I was lucky in that both of my side jobs were pretty flexible. I could write for Book Riot whenever I found time, and the teaching consultant job could adjust to fit the needs of my program. But still, it was a lot to juggle. I managed by carefully blocking out my time, assigning different time slots to different tasks, and carefully prioritizing.
4. Did your jobs complement your graduate work or advance your career?
My dissertation was on the history of print culture (bookmobiles!), so writing for Book Riot was both relevant and energizing as I worked on it. Teaching was always central to how I imagined my career (whatever that was going to be), and the teaching consultant job kept my knowledge and skills in that area sharp.
And, it turns out, they were both central to my transition from the academic job market to a non-academic job. Having Book Riot on my resume helped me land a marketing/communications job immediately after receiving the PhD. And my job now involves working with graduate students—a set of skills I honed in the consulting job.
5. How did you get started with your job?
Networking, of various kinds.
I got the Book Riot job thanks to blogging and Twitter. I had started blogging about (or, at least, adjacent to) my research when I started dissertating. Then I saw on Twitter that Book Riot wanted contributors. I used a blog post and an article I’d written for Boing Boing (a gig I picked up by through a connection I made as a Google Policy Fellow) as writing samples and got the job.

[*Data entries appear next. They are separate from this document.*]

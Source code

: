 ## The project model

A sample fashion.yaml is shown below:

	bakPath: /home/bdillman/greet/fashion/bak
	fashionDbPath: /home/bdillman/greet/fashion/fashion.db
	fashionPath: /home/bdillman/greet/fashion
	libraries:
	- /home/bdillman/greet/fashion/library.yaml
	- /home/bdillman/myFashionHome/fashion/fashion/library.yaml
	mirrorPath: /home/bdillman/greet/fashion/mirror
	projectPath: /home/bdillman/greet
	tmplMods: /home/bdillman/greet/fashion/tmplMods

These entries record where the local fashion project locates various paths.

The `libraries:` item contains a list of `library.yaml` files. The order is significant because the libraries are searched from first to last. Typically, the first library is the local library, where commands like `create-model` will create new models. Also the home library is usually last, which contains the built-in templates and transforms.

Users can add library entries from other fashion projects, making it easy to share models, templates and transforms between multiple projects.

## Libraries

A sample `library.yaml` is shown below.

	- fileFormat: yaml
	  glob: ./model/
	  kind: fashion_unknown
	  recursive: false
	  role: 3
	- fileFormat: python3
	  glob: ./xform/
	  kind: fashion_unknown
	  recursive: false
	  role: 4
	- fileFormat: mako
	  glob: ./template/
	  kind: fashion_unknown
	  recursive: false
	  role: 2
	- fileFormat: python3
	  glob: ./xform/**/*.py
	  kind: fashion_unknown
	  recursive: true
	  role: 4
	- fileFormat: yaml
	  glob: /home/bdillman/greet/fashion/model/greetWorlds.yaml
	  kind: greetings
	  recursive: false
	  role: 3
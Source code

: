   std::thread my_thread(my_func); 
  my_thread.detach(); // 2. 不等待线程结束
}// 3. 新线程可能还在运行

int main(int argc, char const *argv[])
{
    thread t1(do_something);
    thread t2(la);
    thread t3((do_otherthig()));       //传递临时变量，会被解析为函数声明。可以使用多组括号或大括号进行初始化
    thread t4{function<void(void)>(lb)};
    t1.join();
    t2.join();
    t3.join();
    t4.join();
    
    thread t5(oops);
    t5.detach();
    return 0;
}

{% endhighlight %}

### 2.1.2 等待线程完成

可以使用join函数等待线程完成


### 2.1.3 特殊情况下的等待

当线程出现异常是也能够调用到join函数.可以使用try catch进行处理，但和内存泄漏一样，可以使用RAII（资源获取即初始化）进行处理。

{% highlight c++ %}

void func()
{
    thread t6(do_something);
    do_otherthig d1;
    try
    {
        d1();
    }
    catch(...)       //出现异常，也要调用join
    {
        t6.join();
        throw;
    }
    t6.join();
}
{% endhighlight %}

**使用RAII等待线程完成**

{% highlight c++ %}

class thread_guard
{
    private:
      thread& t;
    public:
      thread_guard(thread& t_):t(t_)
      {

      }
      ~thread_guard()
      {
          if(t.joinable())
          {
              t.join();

I got an interview for the teaching consultant job because I knew someone who worked in that office. The position wasn’t really advertised, but she knew about it and encouraged me to contact the supervisor. I got the job because I had extensive teaching experience and had pursued various opportunities to mentor other grad students on teaching within my department. Just one or the other might not have cut it.
6. Is there anything else you would like to share about your experience?
I’d encourage graduate students to pursue a lot of different opportunities while in school, even ones that are at a slant from what they usually do. It’s easy to get tunnel vision as a grad student, but if you open yourself up, you can develop really useful skills while reinvigorating your academic work.